# Ice



## paddler (Jul 17, 2009)

Anybody been out since the cold arrived? How's the ice? Breakable? Walkable? Inquiring minds want to know.


----------



## utahgolf (Sep 8, 2007)

I'm sure it's patchy out there, bet the big water is still open and some of the small potholes are freezing up. it's suppose to hit 45 on wednesday but chill back down. I bet by the end of the weekend is when the big units will have ice but not sure how walkable it would be.


----------



## Sprig Kennels (Jan 13, 2009)

most everything at public is froze up. no open water at all from what i can see. everything froze up overnight. i would guess salt creek and the refuge would be the same.


----------



## tkjwonta (Jan 20, 2010)

Was out at farmington today, the smaller ponds were mostly covered with a very thin sheet of ice, definitely not walkable. The bigger water was wide open.


----------



## paddler (Jul 17, 2009)

I have noticed that Public and Salt Creek freeze before FB. I drove by all three recently, the northen areas were 8F-10F colder. Even stranger, while putting my canoe back on the car a few days ago, there was ice forming on it. But the thermometer in my car read 35F.

Did you see how thick the ice was up north? How much snow is on the dikes at FB?


----------



## tkjwonta (Jan 20, 2010)

Just a dusting of snow on the dikes at FB as of this afternoon


----------



## Sprig Kennels (Jan 13, 2009)

paddler213 said:


> Did you see how thick the ice was up north?
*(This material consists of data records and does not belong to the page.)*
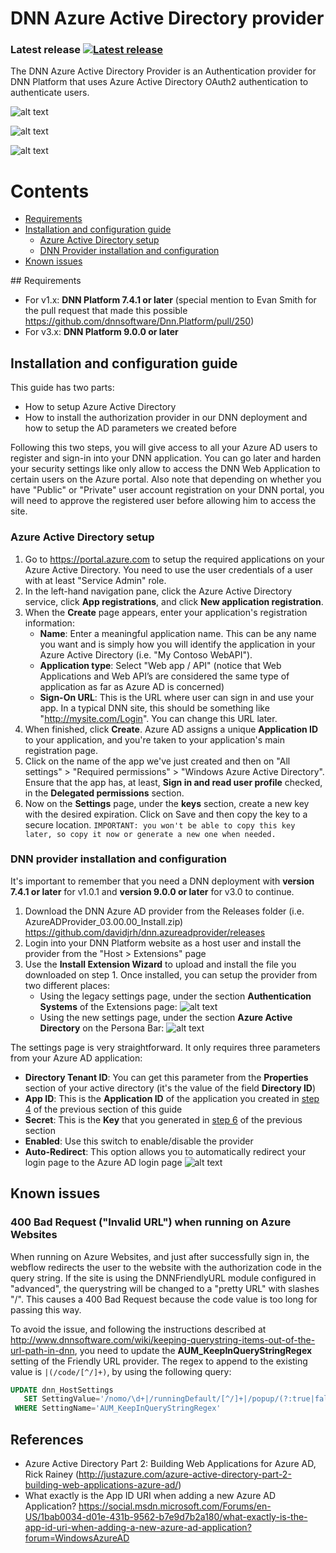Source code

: # DNN Azure Active Directory provider
### Latest release [![Latest release](https://intelequia.blob.core.windows.net/images/DNNAzureAD_LatestRelease.svg)](https://github.com/davidjrh/dnn.azureadprovider/releases/latest)

The DNN Azure Active Directory Provider is an Authentication provider for DNN Platform that uses Azure Active Directory OAuth2 authentication to authenticate users.

![alt text](https://intelequia.blob.core.windows.net/images/DNNAzureADv3_1.png "Sign-in with Azure AD")

![alt text](https://intelequia.blob.core.windows.net/images/DNNAzureADv3_2.png "Sign-in with Azure AD")

![alt text](https://intelequia.blob.core.windows.net/images/DNNAzureADv3_3.png "Sign-in with Azure AD")

# Contents
- [Requirements](#requirements)
- [Installation and configuration guide](#installation_and_configuration_guide)
  - [Azure Active Directory setup](#AAD-setup)
  - [DNN Provider installation and configuration](#provider-configuration)
- [Known issues](#known-issues)

<a name="requirements"></a>## Requirements
* For v1.x: **DNN Platform 7.4.1 or later** (special mention to Evan Smith for the pull request that made this possible https://github.com/dnnsoftware/Dnn.Platform/pull/250)
* For v3.x: **DNN Platform 9.0.0 or later**

<a name="installation-and-configuration-guide"></a>
## Installation and configuration guide
This guide has two parts:
* How to setup Azure Active Directory
* How to install the authorization provider in our DNN deployment and how to setup the AD parameters we created before

Following this two steps, you will give access to all your Azure AD users to register and sign-in into your DNN application. You can go later and harden your security settings like only allow to access the DNN Web Application to certain users on the Azure portal. Also note that depending on whether you have "Public" or "Private" user account registration on your DNN portal, you will need to approve the registered user before allowing him to access the site.

<a name="AAD-setup"></a>
### Azure Active Directory setup
1. Go to https://portal.azure.com to setup the required applications on your Azure Active Directory. You need to use the user credentials of a user with at least "Service Admin" role. 
2. In the left-hand navigation pane, click the Azure Active Directory service, click **App registrations**, and click **New application registration**.
3. When the **Create** page appears, enter your application's registration information:
    * **Name**: Enter a meaningful application name. This can be any name you want and is simply how you will identify the application in your Azure Active Directory (i.e. "My Contoso WebAPI").
    * **Application type**: Select "Web app / API" (notice that Web Applications and Web API’s are considered the same type of application as far as Azure AD is concerned)
    * **Sign-On URL**: This is the URL where user can sign in and use your app. In a typical DNN site, this should be something like "http://mysite.com/Login". You can change this URL later.
4. <a name="applicationid"></a> When finished, click **Create**. Azure AD assigns a unique **Application ID** to your application, and you're taken to your application's main registration page.
5. Click on the name of the app we've just created and then on "All settings" > "Required permissions" > "Windows Azure Active Directory". Ensure that the app has, at least, **Sign in and read user profile** checked, in the **Delegated permissions** section.
6. <a name="getaadkey"></a> Now on the **Settings** page, under the **keys** section, create a new key with the desired expiration. Click on Save and then copy the key to a secure location. `IMPORTANT: you won't be able to copy this key later, so copy it now or generate a new one when needed.`

<a name="provider-configuration"></a>
### DNN provider installation and configuration
It's important to remember that you need a DNN deployment with **version 7.4.1 or later** for v1.0.1 and **version 9.0.0 or later** for v3.0 to continue. 

1. Download the DNN Azure AD provider from the Releases folder (i.e. AzureADProvider_03.00.00_Install.zip) https://github.com/davidjrh/dnn.azureadprovider/releases
2. Login into your DNN Platform website as a host user and install the provider from the "Host > Extensions" page
3. Use the **Install Extension Wizard** to upload and install the file you downloaded on step 1. Once installed, you can setup the provider from two different places:
    * Using the legacy settings page, under the section **Authentication Systems** of the Extensions page:
![alt text](https://intelequia.blob.core.windows.net/images/DNNAzureADv3_4.png "AAD settings v1")
    * Using the new settings page, under the section **Azure Active Directory** on the Persona Bar:
![alt text](https://intelequia.blob.core.windows.net/images/DNNAzureADv3_5.png "AAD settings v3")

The settings page is very straightforward. It only requires three parameters from your Azure AD application:
* **Directory Tenant ID**: You can get this parameter from the **Properties** section of your active directory (it's the value of the field **Directory ID**)
* **App ID**: This is the **Application ID** of the application you created in [step 4](#applicationid) of the previous section of this guide
* **Secret**: This is the **Key** that you generated in [step 6](#getaadkey) of the previous section
* **Enabled**: Use this switch to enable/disable the provider
* **Auto-Redirect**: This option allows you to automatically redirect your login page to the Azure AD login page
![alt text](https://intelequia.blob.core.windows.net/images/DNNAzureADv3_6.png "AAD settings")

<a name="known-issues"></a>
## Known issues
### 400 Bad Request ("Invalid URL") when running on Azure Websites
When running on Azure Websites, and just after successfully sign in, the webflow redirects the user to the website with the authorization code in the query string. If the site is using the DNNFriendlyURL module configured in "advanced", the querystring will be changed to a "pretty URL" with slashes "/". This causes a 400 Bad Request because the code value is too long for passing this way.

To avoid the issue, and following the instructions described at http://www.dnnsoftware.com/wiki/keeping-querystring-items-out-of-the-url-path-in-dnn, you need to update the **AUM_KeepInQueryStringRegex** setting of the Friendly URL provider. The regex to append to the existing value is `|(/code/[^/]+)`, by using the following query:

```sql
UPDATE dnn_HostSettings 
   SET SettingValue='/nomo/\d+|/runningDefault/[^/]+|/popup/(?:true|false)|/(?:page|category|sort|tags)/[^/]+|(/utm[^/]+/[^/]+)+|(/code/[^/]+)'
 WHERE SettingName='AUM_KeepInQueryStringRegex'
```

## References
* Azure Active Directory Part 2: Building Web Applications for Azure AD, Rick Rainey (http://justazure.com/azure-active-directory-part-2-building-web-applications-azure-ad/) 
* What exactly is the App ID URI when adding a new Azure AD Application? https://social.msdn.microsoft.com/Forums/en-US/1bab0034-d01e-431b-9562-b7e9d7b2a180/what-exactly-is-the-app-id-uri-when-adding-a-new-azure-ad-application?forum=WindowsAzureAD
I didnt get out and check the ice. it can only be a couple days old since i was out there saturday and no ice then so it cant be too thick. I would highly doubt it is safe to walk on.


----------



## paddler (Jul 17, 2009)

Yep. HC was wide open a few days ago. This is that tweener time.


----------



## avidhntr3 (Sep 26, 2007)

paddler213 said:


> This is that tweener time.


Sad thing is that tweener time should have been a few weeks ago! Give me more ice!!!


----------



## Fowlmouth (Oct 4, 2008)

Ice on all units at Farmington Bay this morning. 1/4"-3/4" but most of it melted off by afternoon. There was still some ice on unit 1 tonight.


----------



## Cdragon (Nov 26, 2007)

So I've only hunted the BRBR once.... a few weeks ago. How different will it be by this weekend with the ice forming? We hunted in Unit 2. I guess we will have to stick to the big water?

Thanks for any input,
Cdragon


----------



## paddler (Jul 17, 2009)

There can't be much ice around now, given the south wind today and temp of 46F. I'll be hunting chukars tomorrow.


----------